_What you should do_
Only the lines below from the one with "0.3.0 API changes." through the one with "2. Exercise 2 (and Solution)" are to be written out, exactly and without any images.

_Record excerpts_

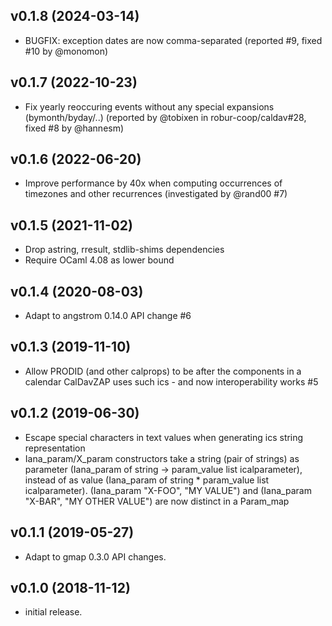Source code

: ## v0.1.8 (2024-03-14)

* BUGFIX: exception dates are now comma-separated (reported #9, fixed #10 by
  @monomon)

## v0.1.7 (2022-10-23)

* Fix yearly reoccuring events without any special expansions (bymonth/byday/..)
  (reported by @tobixen in robur-coop/caldav#28, fixed #8 by @hannesm)

## v0.1.6 (2022-06-20)

* Improve performance by 40x when computing occurrences of timezones and other
  recurrences (investigated by @rand00 #7)

## v0.1.5 (2021-11-02)

* Drop astring, rresult, stdlib-shims dependencies
* Require OCaml 4.08 as lower bound

## v0.1.4 (2020-08-03)

* Adapt to angstrom 0.14.0 API change #6

## v0.1.3 (2019-11-10)

* Allow PRODID (and other calprops) to be after the components in a calendar
  CalDavZAP uses such ics - and now interoperability works #5

## v0.1.2 (2019-06-30)

* Escape special characters in text values when generating ics string representation
* Iana_param/X_param constructors take a string (pair of strings) as parameter
  (Iana_param of string -> param_value list icalparameter), instead of as value
  (Iana_param of string * param_value list icalparameter).
  (Iana_param "X-FOO", "MY VALUE") and
  (Iana_param "X-BAR", "MY OTHER VALUE") are now distinct in a Param_map

## v0.1.1 (2019-05-27)

* Adapt to gmap 0.3.0 API changes.

## v0.1.0 (2018-11-12)

* initial release.
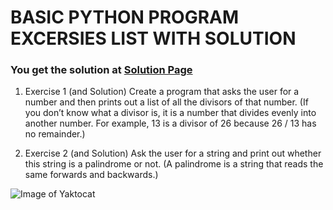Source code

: # BASIC PYTHON PROGRAM EXCERSIES LIST WITH SOLUTION

### You get the solution at [Solution Page](https://github.com/heysushil/python-practice-set/blob/master/solutions/python_basic_excercise.md)


1. Exercise 1 (and Solution)
Create a program that asks the user for a number and then prints out a list of all the divisors of that number. (If you don’t know what a divisor is, it is a number that divides evenly into another number. For example, 13 is a divisor of 26 because 26 / 13 has no remainder.)


2. Exercise 2 (and Solution)
Ask the user for a string and print out whether this string is a palindrome or not. (A palindrome is a string that reads the same forwards and backwards.)

![Image of Yaktocat](https://octodex.github.com/images/yaktocat.png)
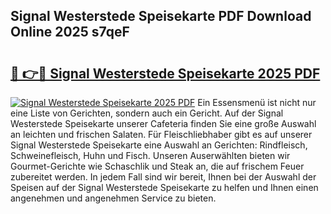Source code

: ## Signal Westerstede Speisekarte PDF Download Online 2025 s7qeF

# <h2><a href="http://gce05le.nevu.top/?p=Signal+Westerstede+Speisekarte">🔗 👉🔴 Signal Westerstede Speisekarte 2025 PDF</a></h2>

[![Signal Westerstede Speisekarte 2025 PDF](https://i.imgur.com/dBaPXMq.png)](http://gce05le.nevu.top/?p=Signal+Westerstede+Speisekarte)
Ein Essensmenü ist nicht nur eine Liste von Gerichten, sondern auch ein Gericht. Auf der Signal Westerstede Speisekarte unserer Cafeteria finden Sie eine große Auswahl an leichten und frischen Salaten. Für Fleischliebhaber gibt es auf unserer Signal Westerstede Speisekarte eine Auswahl an Gerichten: Rindfleisch, Schweinefleisch, Huhn und Fisch. Unseren Auserwählten bieten wir Gourmet-Gerichte wie Schaschlik und Steak an, die auf frischem Feuer zubereitet werden. In jedem Fall sind wir bereit, Ihnen bei der Auswahl der Speisen auf der Signal Westerstede Speisekarte zu helfen und Ihnen einen angenehmen und angenehmen Service zu bieten.
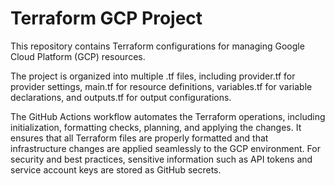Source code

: # Terraform GCP Project


This repository contains Terraform configurations for managing Google Cloud Platform (GCP) resources. 

The project is organized into multiple .tf files, including provider.tf for provider settings, main.tf for resource definitions, variables.tf for variable declarations, and outputs.tf for output configurations. 

The GitHub Actions workflow automates the Terraform operations, including initialization, formatting checks, planning, and applying the changes. It ensures that all Terraform files are properly formatted and that infrastructure changes are applied seamlessly to the GCP environment. For security and best practices, sensitive information such as API tokens and service account keys are stored as GitHub secrets.
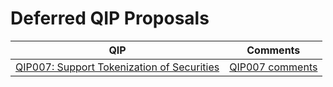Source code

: # Deferred QIP Proposals

| QIP | Comments |
| --- | :------: |
| [QIP007: Support Tokenization of Securities](QIP007.md) | [QIP007 comments](https://github.com/theQRL/qips/pull/15) |
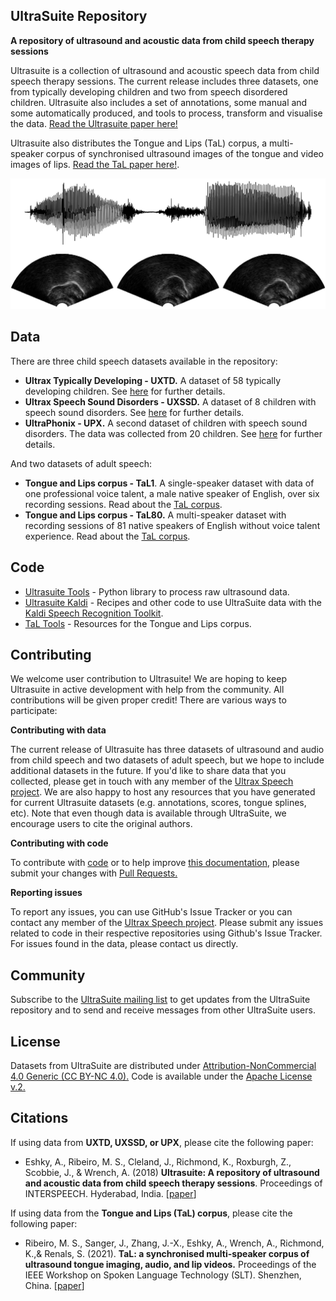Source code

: ## UltraSuite Repository
**A repository of ultrasound and acoustic data from child speech therapy sessions**

Ultrasuite is a collection of ultrasound and acoustic speech data from child speech therapy sessions. The current release includes three datasets, one from typically developing children and two from speech disordered children. Ultrasuite also includes a set of annotations, some manual and some automatically produced, and tools to process, transform and visualise the data. [Read the Ultrasuite paper here!](papers/ultrasuite_IS18.pdf) 

Ultrasuite also distributes the Tongue and Lips (TaL) corpus, a  multi-speaker  corpus  of synchronised ultrasound  images  of the  tongue  and  video  images  of  lips. [Read the TaL paper here!](papers/tal_corpus_SLT2021.pdf).

![image](imgs/sample.png)

## Data

There are three child speech datasets available in the repository:

- **Ultrax Typically Developing - UXTD.**  A dataset of 58 typically developing children. See [here](data/uxtd.md) for further details.
- **Ultrax Speech Sound Disorders - UXSSD.**  A dataset of 8 children with speech sound disorders. See [here](data/uxssd.md) for further details.
- **UltraPhonix - UPX.** A second dataset of children with speech sound disorders. The data was collected from 20 children.  See [here](data/upx.md) for further details.

And two datasets of adult speech:

- **Tongue and Lips corpus - TaL1**. A single-speaker dataset with data of one professional voice talent, a male native speaker of English, over six recording sessions. Read about the [TaL corpus](data/tal_corpus.md).
- **Tongue and Lips corpus - TaL80.** A multi-speaker dataset with recording sessions of 81 native speakers of English without voice talent experience. Read about the [TaL corpus](data/tal_corpus.md).



## Code

* [Ultrasuite Tools](https://github.com/UltraSuite/ultrasuite-tools) - Python library to process raw ultrasound data.
* [Ultrasuite Kaldi](https://github.com/UltraSuite/ultrasuite-kaldi) - Recipes and other code to use UltraSuite data with the [Kaldi Speech Recognition Toolkit](http://kaldi-asr.org/).
* [TaL Tools](https://github.com/UltraSuite/tal-tools) - Resources for the Tongue and Lips corpus.



## Contributing

We welcome user contribution to Ultrasuite! We are hoping to keep Ultrasuite in active development with help from the community. All contributions will be given proper credit! There are various ways to participate: 

**Contributing with data**

The current release of Ultrasuite has three datasets of ultrasound and audio from child speech and two datasets of adult speech, but we hope to include additional datasets in the future. If you'd like to share data that you collected, please get in touch with any member of the [Ultrax Speech project](http://www.ultrax-speech.org/team). We are also happy to host any resources that you have generated for current Ultrasuite datasets (e.g. annotations, scores, tongue splines, etc). Note that even though data is available through UltraSuite, we encourage users to cite the original authors.

**Contributing with code**

To contribute with [code](https://github.com/UltraSuite) or to help improve [this documentation](https://github.com/UltraSuite/ultrasuite-doc), please submit your changes with [Pull Requests.](https://help.github.com/articles/about-pull-requests/)

**Reporting issues**

To report any issues, you can use GitHub's Issue Tracker or you can contact any member of the  [Ultrax Speech project](http://www.ultrax-speech.org/team). Please submit any issues related to code in their respective repositories using Github's Issue Tracker. For issues found in the data, please contact us directly.



## Community

Subscribe to the [UltraSuite mailing list](community.md) to get updates from the UltraSuite repository and to send and receive messages from other UltraSuite users.



## License

Datasets from UltraSuite are distributed under [Attribution-NonCommercial 4.0 Generic (CC BY-NC 4.0).](https://creativecommons.org/licenses/by-nc/4.0/) Code is available under the [Apache License v.2.](https://www.apache.org/licenses/LICENSE-2.0)



## Citations

If using data from **UXTD, UXSSD, or UPX**, please cite the following paper:

- Eshky, A., Ribeiro, M. S., Cleland, J., Richmond, K., Roxburgh, Z.,  Scobbie, J., & Wrench, A. (2018) **Ultrasuite: A repository of ultrasound and acoustic data from child speech therapy sessions**. Proceedings of INTERSPEECH. Hyderabad, India. [[paper](papers/ultrasuite_IS18.pdf)]

If using data from the **Tongue and Lips (TaL) corpus**, please cite the following paper:

- Ribeiro, M. S., Sanger, J., Zhang, J.-X., Eshky, A., Wrench, A., Richmond, K.,& Renals, S. (2021).  **TaL: a synchronised multi-speaker corpus of ultrasound tongue imaging, audio, and lip videos.** Proceedings of the IEEE Workshop on Spoken Language Technology (SLT). Shenzhen, China. [[paper](papers/tal_corpus_SLT2021.pdf)] 

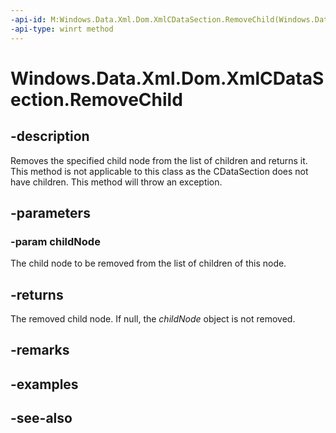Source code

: ----api-id: M:Windows.Data.Xml.Dom.XmlCDataSection.RemoveChild(Windows.Data.Xml.Dom.IXmlNode)
-api-type: winrt method
---<!-- Method syntaxpublic Windows.Data.Xml.Dom.IXmlNode RemoveChild(Windows.Data.Xml.Dom.IXmlNode childNode)--># Windows.Data.Xml.Dom.XmlCDataSection.RemoveChild## -descriptionRemoves the specified child node from the list of children and returns it. This method is not applicable to this class as the CDataSection does not have children. This method will throw an exception.## -parameters### -param childNodeThe child node to be removed from the list of children of this node.## -returnsThe removed child node. If null, the *childNode* object is not removed.## -remarks## -examples## -see-also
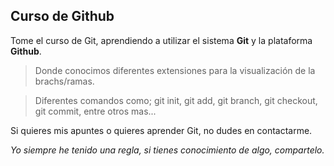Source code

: ## Curso de Github

Tome el curso de Git, aprendiendo a utilizar el sistema **Git** y la plataforma **Github**.

> Donde conocimos diferentes extensiones para la visualización de la brachs/ramas.

>Diferentes comandos como; git init, git add, git branch, git checkout, git commit, entre otros mas...

Si quieres mis apuntes o quieres aprender Git, no dudes en contactarme.

*Yo siempre he tenido una regla, si tienes conocimiento de algo, compartelo.*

_Expected output_
* Adapt to gmap 0.3.0 API changes.

## v0.1.0 (2018-11-12)

* initial release.
Source code

: # BASIC PYTHON PROGRAM EXCERSIES LIST WITH SOLUTION

### You get the solution at [Solution Page](https://github.com/heysushil/python-practice-set/blob/master/solutions/python_basic_excercise.md)


1. Exercise 1 (and Solution)
Create a program that asks the user for a number and then prints out a list of all the divisors of that number. (If you don’t know what a divisor is, it is a number that divides evenly into another number. For example, 13 is a divisor of 26 because 26 / 13 has no remainder.)


2. Exercise 2 (and Solution)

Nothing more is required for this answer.